By Dan Maas
Principal, ai3, Inc.
The open kitchen—some say it’s a byproduct of reality cooking shows and celebrity chefs. Others say it’s simply design following the evolution of cooking, which has grown more intimate and personal over the last decade. Regardless, it’s a white-hot design trend that shows no sign of cooling off anytime soon.
As diners, why shouldn’t we love open kitchens? They add an extra dose of liveliness to our experience and give us a peek behind the curtain. It facilitates a more personal connection between the guest, the chef, and the food. When executed well, it has communion-like qualities.
The problem with the open kitchen is that it’s not a fit for every restaurant and chef—especially as the boundaries between “open” and “closed” continue to be pushed. Not long ago, a half wall with a view into the kitchen constituted an open kitchen, still providing a partial cover for more unsightly tasks and equipment. Today, however, there are fewer visible boundaries between the dining and cooking spaces.
This is certainly the case with Moxie Kitchen + Cocktails. Chef Tom Gray’s newest restaurant in Jacksonville, Florida puts the kitchen in the very center of the space to create a stage-like effect. It invites guests to commune with the chef and the cooking experience, to see every aspect of it. Forget peering behind the curtain—there isn’t one!
The radical openness of today’s open kitchens demands some soul searching. Designers must challenge their chefs to answer a few tough questions, starting with to what degree does the chef really want guests to see how the proverbial sausage is made. Additional design considerations include:
Purpose. An open kitchen doesn’t work if it’s simply a design tactic. It needs to be a vehicle for storytelling, for creating an experience that is unique and intimate. What will guests see and why? How will they interact with the chef? These are important questions that are often overlooked, and should dictate the degree of openness that is achieved through design. Chef Kevin Gillespie, of Top Chef fame, took these questions into careful consideration as he created Gunshow in Atlanta, Georgia. He was insistent on creating a kitchen where guests could interact directly with him and other cooks—a far cry from his previous fine dining establishments that kept him at arm’s length. That’s part of his narrative and the design of the open kitchen facilitates the telling of it. A chef’s table in his prep area and an intentionally conservatively sized space gives guests the intimacy to experience the story.
Light. The functionality of an open kitchen can be a challenge, especially when it comes to light leakage. Preparation of food requires bright lighting. In fact, some health codes mandate it. The problem is that most dining experiences are lit warmly and dimly. Bright fluorescent lighting in the kitchen can be an assault on the senses.

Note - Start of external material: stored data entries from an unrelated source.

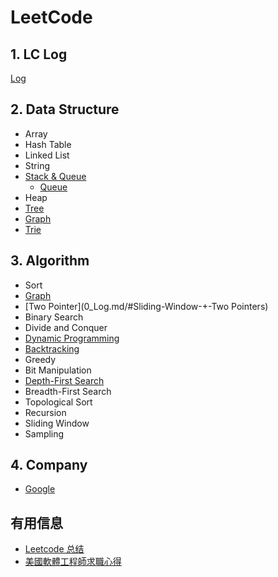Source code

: # LeetCode

## 1. LC Log
[Log](0_Log.md)


## 2. Data Structure
* Array
* Hash Table
* Linked List
* String
* [Stack & Queue](conclusions/LeetCode_Queue_&_Stack.md)
    * [Queue](0_Log.md/#Queue-&-Stack)
* Heap
* [Tree](0_Log.md/#Tree)
* [Graph](0_Log.md/#Graph)
* [Trie](0_Log.md/#Trie)


## 3. Algorithm
* Sort
* [Graph](0_Log.md/#Graph)
* [Two Pointer](0_Log.md/#Sliding-Window-+-Two Pointers)
* Binary Search
* Divide and Conquer
* [Dynamic Programming](0_Log.md/#Dynamic-Programming)
* [Backtracking](0_Log.md/#Backtracking)
* Greedy
* Bit Manipulation
* [Depth-First Search](0_Log.md/#DFS)
* Breadth-First Search
* Topological Sort
* Recursion
* Sliding Window
* Sampling


## 4. Company
* [Google](companies/Google/0_Google_Online_Assessment_Questions.md)



## 有用信息
* [Leetcode 总结](http://joshuablog.herokuapp.com/Leetcode-%E6%80%BB%E7%BB%93.html)
* [美國軟體工程師求職心得](https://medium.com/jktech/2016-17-%E7%BE%8E%E5%9C%8B%E8%BB%9F%E9%AB%94%E5%B7%A5%E7%A8%8B%E5%B8%AB%E6%B1%82%E8%81%B7%E5%BF%83%E5%BE%97-a5c00427fa73)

To protect the dining experience and keep light leakage to a minimum, designers should evaluate new advances in warm LED and fluorescent lighting technology.

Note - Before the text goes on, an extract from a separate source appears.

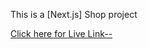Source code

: This is a [Next.js] Shop project 

[Click here for Live Link--](https://shop-project-next-t3by.vercel.app/)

Sound. The sound of a busy kitchen can be deafening. And, the sound of some chefs in a busy kitchen can be distracting to diners. Chefs need to think about how they will communicate with staff, and carefully consider if they’re content being “on stage” in front of guests no matter what’s going on in the kitchen. Likewise, designers need to think about how they can minimize loud acoustics. While kitchen surfaces have to be hard for practical purposes, adjacent areas can be treated with acoustical ceiling panels or softer finishes such as drapery and upholstery.
Construction Costs. Many chefs forget that the open portion of the kitchen is one more area that has to be designed to guest-ready standards, which costs money. In a closed kitchen situation, functionality is the name of the game. In an open kitchen situation, less costly wall coverings may need to be traded for more expensive finishes, and a well-used grill for a shiny new one. As such, designers have an instrumental role in selecting finishes and elements that are guest-ready, but highly functional and easy to maintain. At Moxie Kitchen + Cocktails, this challenge was met by creating a kitchen that had a laboratory vibe that creates a blank canvas where chef Tom Gray and his staff can create art during each service.
The open kitchen presents a tremendous opportunity for chefs and designers alike. But, like most great opportunities, it doesn’t come without risk. By giving it real purpose, aligning its openness with the personality of the chef, and mitigating the design risks inherent in revealing so much, restaurant designers can give the kitchen the voice it needs to invite guests into the fold.